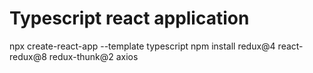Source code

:# Typescript react application

npx create-react-app --template typescript
npm install redux@4 react-redux@8 redux-thunk@2 axios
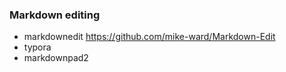 ### Markdown editing
- markdownedit    https://github.com/mike-ward/Markdown-Edit
- typora   
- markdownpad2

• • • • • • •

Leave the pictures out, and print every line of the listing exactly as written.

Source code

:# Typescript react application

npx create-react-app --template typescript
npm install redux@4 react-redux@8 redux-thunk@2 axios
 ### Markdown editing
- markdownedit    https://github.com/mike-ward/Markdown-Edit
- typora   
- markdownpad2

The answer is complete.